Brief
All the lines below need retyping exactly, apart from the images.

Material for the task
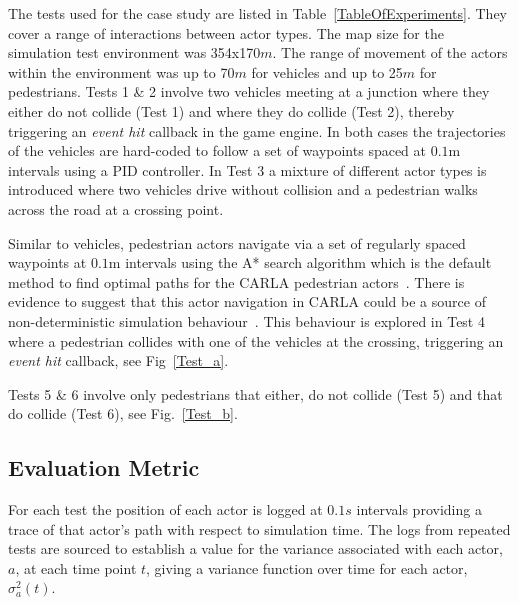 The tests used for the case study are listed in Table~\ref{TableOfExperiments}. They cover a range of interactions between actor types. The map size for the simulation test environment was 354x170$m$. The range of movement of the actors within the environment was up to 70$m$ for vehicles and up to 25$m$ for pedestrians.
%
Tests 1 \& 2 involve two vehicles meeting at a junction where they either do not collide (Test 1) and where they do collide (Test 2), thereby triggering an \textit{event hit} callback in the game engine. In both cases the trajectories of the vehicles are hard-coded to follow a set of waypoints spaced at $0.1$m intervals using a PID controller. 
%
In Test 3 a mixture of different actor types is introduced where two vehicles drive without collision and a pedestrian walks across the road at a crossing point. 

Similar to vehicles, pedestrian actors navigate via a set of regularly spaced waypoints at $0.1$m intervals using the A* search algorithm which is the default method to find optimal paths for the CARLA pedestrian actors~\cite{newton2016unreal}. 
%
There is evidence to suggest that this actor navigation in CARLA could be a source of non-deterministic simulation behaviour~\cite{CARLABenchmark}. 
%
This behaviour is explored in Test 4 where a pedestrian collides with one of the vehicles at the crossing, triggering an \textit{event hit} callback, see Fig~\ref{Test_a}.  
%

Tests 5 \& 6 involve only pedestrians that either, do not collide (Test 5) and that do collide (Test 6), see Fig.~\ref{Test_b}. 


\subsection{Evaluation Metric}\label{s:Experiment_Description}
For each test the position of each actor is logged at $0.1s$ intervals providing a trace of that actor's path with respect to simulation time. The logs from repeated tests are sourced to establish a value for the variance associated with each actor, $a$, at each time point $t$, giving a variance function over time for each actor, $\sigma_a^{2}(t)$.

Result below
 The tests used for the case study are listed in Table~\ref{TableOfExperiments}. They cover a range of interactions between actor types. The map size for the simulation test environment was 354x170$m$. The range of movement of the actors within the environment was up to 70$m$ for vehicles and up to 25$m$ for pedestrians.
%
Tests 1 \& 2 involve two vehicles meeting at a junction where they either do not collide (Test 1) and where they do collide (Test 2), thereby triggering an \textit{event hit} callback in the game engine. In both cases the trajectories of the vehicles are hard-coded to follow a set of waypoints spaced at $0.1$m intervals using a PID controller. 
%
In Test 3 a mixture of different actor types is introduced where two vehicles drive without collision and a pedestrian walks across the road at a crossing point. 

Similar to vehicles, pedestrian actors navigate via a set of regularly spaced waypoints at $0.1$m intervals using the A* search algorithm which is the default method to find optimal paths for the CARLA pedestrian actors~\cite{newton2016unreal}. 
%
There is evidence to suggest that this actor navigation in CARLA could be a source of non-deterministic simulation behaviour~\cite{CARLABenchmark}. 
%
This behaviour is explored in Test 4 where a pedestrian collides with one of the vehicles at the crossing, triggering an \textit{event hit} callback, see Fig~\ref{Test_a}.  
%

Tests 5 \& 6 involve only pedestrians that either, do not collide (Test 5) and that do collide (Test 6), see Fig.~\ref{Test_b}. 


\subsection{Evaluation Metric}\label{s:Experiment_Description}
For each test the position of each actor is logged at $0.1s$ intervals providing a trace of that actor's path with respect to simulation time. The logs from repeated tests are sourced to establish a value for the variance associated with each actor, $a$, at each time point $t$, giving a variance function over time for each actor, $\sigma_a^{2}(t)$.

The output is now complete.